What you need to do: Pull every line of the entries that has the word "Eclipse".
______________________________
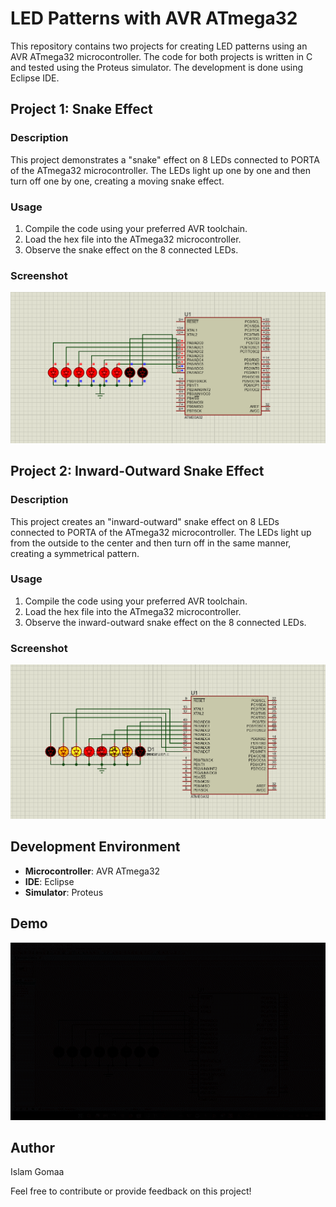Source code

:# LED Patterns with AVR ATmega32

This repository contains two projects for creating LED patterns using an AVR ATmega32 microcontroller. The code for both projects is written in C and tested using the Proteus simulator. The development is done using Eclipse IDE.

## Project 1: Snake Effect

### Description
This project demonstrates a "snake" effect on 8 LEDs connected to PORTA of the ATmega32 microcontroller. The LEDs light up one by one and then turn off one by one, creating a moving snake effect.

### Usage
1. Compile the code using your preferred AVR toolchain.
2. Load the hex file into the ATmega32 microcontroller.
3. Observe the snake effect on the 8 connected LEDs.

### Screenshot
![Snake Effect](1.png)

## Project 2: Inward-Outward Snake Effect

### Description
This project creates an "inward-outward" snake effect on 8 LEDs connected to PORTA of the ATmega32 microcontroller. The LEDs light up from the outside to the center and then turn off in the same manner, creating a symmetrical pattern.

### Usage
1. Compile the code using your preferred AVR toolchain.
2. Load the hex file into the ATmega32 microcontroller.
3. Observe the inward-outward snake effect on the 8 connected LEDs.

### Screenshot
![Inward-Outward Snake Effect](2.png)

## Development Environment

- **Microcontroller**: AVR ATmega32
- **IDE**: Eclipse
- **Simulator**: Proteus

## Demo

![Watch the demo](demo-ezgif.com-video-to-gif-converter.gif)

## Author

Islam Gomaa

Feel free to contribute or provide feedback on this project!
______________________________
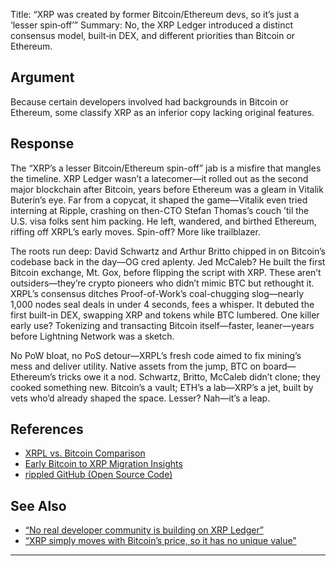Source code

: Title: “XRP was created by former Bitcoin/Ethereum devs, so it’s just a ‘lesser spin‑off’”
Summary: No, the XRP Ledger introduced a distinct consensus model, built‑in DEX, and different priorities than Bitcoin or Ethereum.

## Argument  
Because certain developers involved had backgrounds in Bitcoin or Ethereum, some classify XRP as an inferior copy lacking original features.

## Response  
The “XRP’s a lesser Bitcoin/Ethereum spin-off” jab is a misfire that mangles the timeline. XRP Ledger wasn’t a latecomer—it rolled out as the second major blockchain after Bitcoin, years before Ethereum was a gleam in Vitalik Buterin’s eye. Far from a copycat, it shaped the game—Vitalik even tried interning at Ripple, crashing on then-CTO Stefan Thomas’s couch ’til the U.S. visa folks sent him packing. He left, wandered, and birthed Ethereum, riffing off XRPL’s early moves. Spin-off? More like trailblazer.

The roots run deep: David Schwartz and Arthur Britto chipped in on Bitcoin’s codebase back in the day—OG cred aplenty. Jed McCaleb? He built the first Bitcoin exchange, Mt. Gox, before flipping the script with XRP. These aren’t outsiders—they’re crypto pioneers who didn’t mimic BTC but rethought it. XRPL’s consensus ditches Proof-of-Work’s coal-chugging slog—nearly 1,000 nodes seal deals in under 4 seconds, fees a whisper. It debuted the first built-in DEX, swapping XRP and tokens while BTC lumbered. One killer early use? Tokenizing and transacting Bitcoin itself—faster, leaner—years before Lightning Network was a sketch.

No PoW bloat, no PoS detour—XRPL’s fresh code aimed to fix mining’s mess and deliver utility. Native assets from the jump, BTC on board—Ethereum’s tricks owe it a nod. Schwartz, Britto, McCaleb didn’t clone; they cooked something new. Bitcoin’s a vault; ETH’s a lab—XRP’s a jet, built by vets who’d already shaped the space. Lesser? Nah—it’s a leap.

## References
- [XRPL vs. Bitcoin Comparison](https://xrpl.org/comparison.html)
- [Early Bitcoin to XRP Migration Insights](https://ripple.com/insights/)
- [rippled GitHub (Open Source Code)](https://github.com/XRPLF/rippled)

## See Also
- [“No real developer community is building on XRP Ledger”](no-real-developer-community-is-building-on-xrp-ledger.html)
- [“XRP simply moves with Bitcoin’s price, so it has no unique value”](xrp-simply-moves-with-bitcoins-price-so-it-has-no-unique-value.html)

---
______________________________
Task output:
This repository contains two projects for creating LED patterns using an AVR ATmega32 microcontroller. The code for both projects is written in C and tested using the Proteus simulator. The development is done using Eclipse IDE.
- **IDE**: Eclipse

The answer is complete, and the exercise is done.